### TASK TO CARRY OUT
Pull from the data below each line where the word "https" occurs, and copy it.

### RECORDS PROVIDED
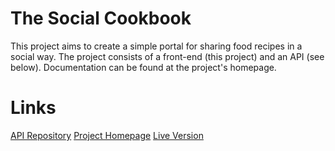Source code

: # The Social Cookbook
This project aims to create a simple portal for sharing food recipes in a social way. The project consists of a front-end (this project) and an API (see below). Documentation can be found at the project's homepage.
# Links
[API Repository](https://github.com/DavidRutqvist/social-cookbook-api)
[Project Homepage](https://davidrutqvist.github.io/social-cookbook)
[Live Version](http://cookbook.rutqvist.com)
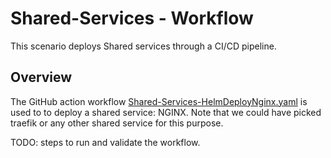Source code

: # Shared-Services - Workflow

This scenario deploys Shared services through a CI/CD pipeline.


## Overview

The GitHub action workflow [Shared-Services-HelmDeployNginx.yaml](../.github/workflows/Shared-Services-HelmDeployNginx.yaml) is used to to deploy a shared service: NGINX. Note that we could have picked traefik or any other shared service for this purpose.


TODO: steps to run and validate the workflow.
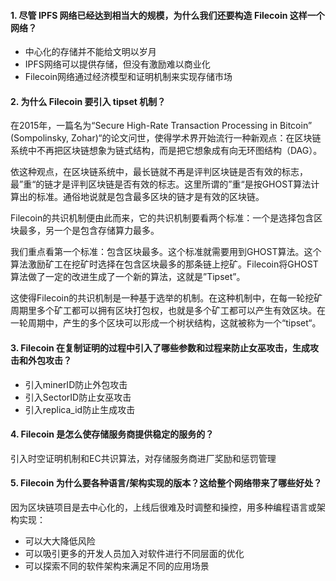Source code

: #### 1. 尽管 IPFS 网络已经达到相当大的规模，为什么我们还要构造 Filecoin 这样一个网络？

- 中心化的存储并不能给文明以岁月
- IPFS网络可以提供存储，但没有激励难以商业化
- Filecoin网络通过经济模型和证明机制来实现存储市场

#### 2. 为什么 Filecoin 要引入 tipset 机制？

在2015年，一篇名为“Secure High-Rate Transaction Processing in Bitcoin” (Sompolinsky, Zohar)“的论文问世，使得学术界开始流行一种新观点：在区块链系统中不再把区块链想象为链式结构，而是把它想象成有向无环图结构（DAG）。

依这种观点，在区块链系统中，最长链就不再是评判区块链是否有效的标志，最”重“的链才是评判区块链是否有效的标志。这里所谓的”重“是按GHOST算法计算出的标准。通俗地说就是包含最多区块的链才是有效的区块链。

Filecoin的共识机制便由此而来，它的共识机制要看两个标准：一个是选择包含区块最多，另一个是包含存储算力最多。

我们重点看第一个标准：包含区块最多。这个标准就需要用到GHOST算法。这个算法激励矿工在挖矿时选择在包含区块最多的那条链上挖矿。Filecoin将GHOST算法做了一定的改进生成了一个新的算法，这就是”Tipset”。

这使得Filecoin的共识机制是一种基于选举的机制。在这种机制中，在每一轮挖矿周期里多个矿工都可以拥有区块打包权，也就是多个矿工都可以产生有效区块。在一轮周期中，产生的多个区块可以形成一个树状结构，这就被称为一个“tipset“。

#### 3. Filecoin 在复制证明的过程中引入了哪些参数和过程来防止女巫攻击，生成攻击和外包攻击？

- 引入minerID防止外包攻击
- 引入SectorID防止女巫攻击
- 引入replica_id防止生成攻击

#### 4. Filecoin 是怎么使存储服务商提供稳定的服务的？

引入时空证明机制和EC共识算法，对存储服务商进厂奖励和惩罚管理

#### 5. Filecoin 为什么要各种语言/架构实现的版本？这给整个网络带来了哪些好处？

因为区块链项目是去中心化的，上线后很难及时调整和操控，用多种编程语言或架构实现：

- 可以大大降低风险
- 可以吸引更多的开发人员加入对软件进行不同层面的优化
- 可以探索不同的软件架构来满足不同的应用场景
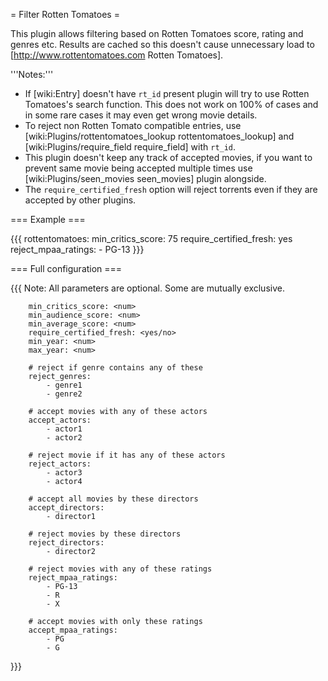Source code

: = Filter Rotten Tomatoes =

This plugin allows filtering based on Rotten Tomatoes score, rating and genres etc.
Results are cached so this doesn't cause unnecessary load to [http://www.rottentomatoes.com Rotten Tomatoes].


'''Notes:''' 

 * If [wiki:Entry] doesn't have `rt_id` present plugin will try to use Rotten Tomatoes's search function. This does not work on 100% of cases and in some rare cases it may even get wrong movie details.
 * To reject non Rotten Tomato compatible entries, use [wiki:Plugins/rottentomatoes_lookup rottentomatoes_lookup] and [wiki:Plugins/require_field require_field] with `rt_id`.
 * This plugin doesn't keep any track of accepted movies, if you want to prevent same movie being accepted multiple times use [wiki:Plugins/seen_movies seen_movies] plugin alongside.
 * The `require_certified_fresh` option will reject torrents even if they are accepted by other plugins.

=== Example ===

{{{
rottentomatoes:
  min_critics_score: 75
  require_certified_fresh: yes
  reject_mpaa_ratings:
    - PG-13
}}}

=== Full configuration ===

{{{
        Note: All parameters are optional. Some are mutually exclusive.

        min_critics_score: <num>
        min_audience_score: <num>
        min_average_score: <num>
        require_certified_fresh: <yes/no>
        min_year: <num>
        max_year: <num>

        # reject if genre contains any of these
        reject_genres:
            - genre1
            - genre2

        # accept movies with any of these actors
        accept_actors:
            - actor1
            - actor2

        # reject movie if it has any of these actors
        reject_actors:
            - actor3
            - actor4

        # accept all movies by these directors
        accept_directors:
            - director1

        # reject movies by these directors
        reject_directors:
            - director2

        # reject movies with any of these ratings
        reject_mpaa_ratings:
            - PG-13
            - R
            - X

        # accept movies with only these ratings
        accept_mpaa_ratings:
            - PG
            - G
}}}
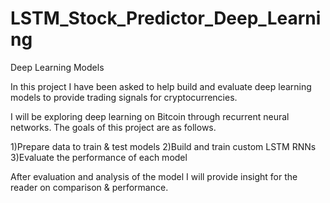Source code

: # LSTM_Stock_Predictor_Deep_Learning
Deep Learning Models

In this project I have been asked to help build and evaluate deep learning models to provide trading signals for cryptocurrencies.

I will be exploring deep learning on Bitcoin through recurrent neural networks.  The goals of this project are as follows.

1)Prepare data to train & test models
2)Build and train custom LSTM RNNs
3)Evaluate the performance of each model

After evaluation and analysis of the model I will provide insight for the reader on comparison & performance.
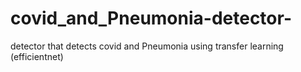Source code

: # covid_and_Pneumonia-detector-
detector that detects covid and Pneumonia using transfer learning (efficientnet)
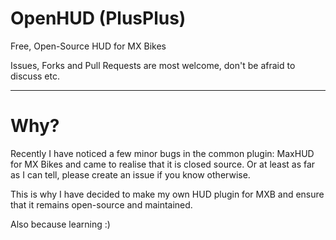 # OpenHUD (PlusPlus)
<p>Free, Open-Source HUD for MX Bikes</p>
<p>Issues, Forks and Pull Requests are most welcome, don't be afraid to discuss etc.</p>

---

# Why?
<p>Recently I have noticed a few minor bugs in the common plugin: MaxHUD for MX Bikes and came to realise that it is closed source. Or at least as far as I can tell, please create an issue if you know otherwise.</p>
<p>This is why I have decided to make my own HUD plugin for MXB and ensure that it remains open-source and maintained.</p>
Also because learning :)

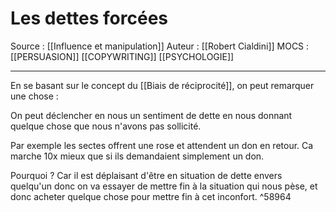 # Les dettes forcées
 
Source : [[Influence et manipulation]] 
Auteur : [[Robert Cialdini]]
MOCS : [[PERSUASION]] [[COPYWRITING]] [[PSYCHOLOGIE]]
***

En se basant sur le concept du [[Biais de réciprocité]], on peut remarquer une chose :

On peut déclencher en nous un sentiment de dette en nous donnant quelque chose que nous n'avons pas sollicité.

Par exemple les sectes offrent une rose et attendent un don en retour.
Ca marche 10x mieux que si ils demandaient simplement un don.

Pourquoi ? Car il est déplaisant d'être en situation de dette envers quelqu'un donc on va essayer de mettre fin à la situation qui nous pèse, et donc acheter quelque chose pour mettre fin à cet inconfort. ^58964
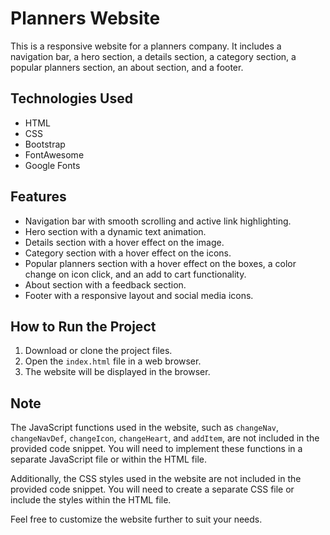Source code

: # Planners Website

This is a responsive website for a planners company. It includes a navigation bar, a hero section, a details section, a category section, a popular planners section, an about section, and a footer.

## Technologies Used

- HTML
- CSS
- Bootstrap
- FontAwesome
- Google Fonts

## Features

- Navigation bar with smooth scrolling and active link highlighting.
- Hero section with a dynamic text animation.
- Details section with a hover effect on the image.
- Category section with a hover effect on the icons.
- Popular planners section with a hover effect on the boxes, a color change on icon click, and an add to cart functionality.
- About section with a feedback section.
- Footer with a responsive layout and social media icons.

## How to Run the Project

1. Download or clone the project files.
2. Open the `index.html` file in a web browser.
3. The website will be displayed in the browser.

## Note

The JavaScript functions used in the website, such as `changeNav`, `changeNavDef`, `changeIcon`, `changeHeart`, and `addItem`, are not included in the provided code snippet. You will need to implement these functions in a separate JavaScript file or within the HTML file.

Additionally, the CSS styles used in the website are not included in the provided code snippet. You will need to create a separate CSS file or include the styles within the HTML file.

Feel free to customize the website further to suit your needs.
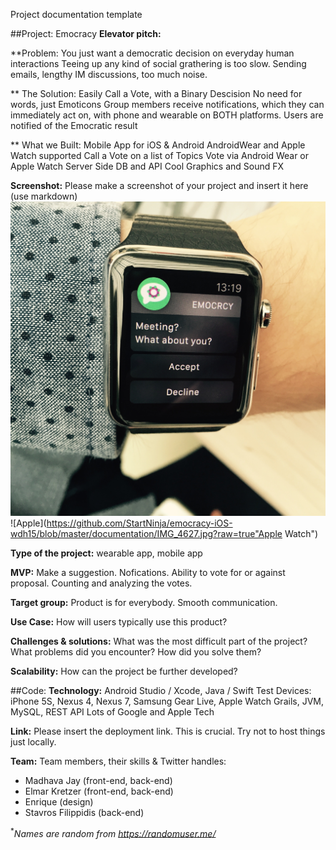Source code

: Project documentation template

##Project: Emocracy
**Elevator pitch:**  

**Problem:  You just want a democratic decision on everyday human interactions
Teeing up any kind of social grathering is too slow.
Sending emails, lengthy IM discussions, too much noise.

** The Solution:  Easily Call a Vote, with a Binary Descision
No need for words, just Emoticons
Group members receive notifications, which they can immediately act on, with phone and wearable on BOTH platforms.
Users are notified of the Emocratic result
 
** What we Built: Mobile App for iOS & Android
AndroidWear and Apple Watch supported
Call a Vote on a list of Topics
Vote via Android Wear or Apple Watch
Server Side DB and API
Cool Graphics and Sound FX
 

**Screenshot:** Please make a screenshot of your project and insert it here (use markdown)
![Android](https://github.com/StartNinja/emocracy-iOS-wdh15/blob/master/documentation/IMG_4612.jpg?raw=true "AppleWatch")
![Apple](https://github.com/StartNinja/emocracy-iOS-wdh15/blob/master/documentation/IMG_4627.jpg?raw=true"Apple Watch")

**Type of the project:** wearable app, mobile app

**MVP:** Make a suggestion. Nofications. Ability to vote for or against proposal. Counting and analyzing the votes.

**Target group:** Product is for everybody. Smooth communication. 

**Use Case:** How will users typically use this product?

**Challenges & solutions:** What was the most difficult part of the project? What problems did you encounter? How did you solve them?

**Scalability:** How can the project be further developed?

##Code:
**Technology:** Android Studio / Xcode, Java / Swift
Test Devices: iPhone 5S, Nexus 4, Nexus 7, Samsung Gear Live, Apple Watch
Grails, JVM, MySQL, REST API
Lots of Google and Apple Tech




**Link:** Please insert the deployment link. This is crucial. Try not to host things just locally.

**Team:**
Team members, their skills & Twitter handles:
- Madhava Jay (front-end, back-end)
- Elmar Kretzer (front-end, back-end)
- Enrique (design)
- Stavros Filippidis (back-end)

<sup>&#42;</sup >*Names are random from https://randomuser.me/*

### TASK OUTPUT
[API Repository](https://github.com/DavidRutqvist/social-cookbook-api)
[Project Homepage](https://davidrutqvist.github.io/social-cookbook)
![Android](https://github.com/StartNinja/emocracy-iOS-wdh15/blob/master/documentation/IMG_4612.jpg?raw=true "AppleWatch")
![Apple](https://github.com/StartNinja/emocracy-iOS-wdh15/blob/master/documentation/IMG_4627.jpg?raw=true"Apple Watch")
<sup>&#42;</sup >*Names are random from https://randomuser.me/*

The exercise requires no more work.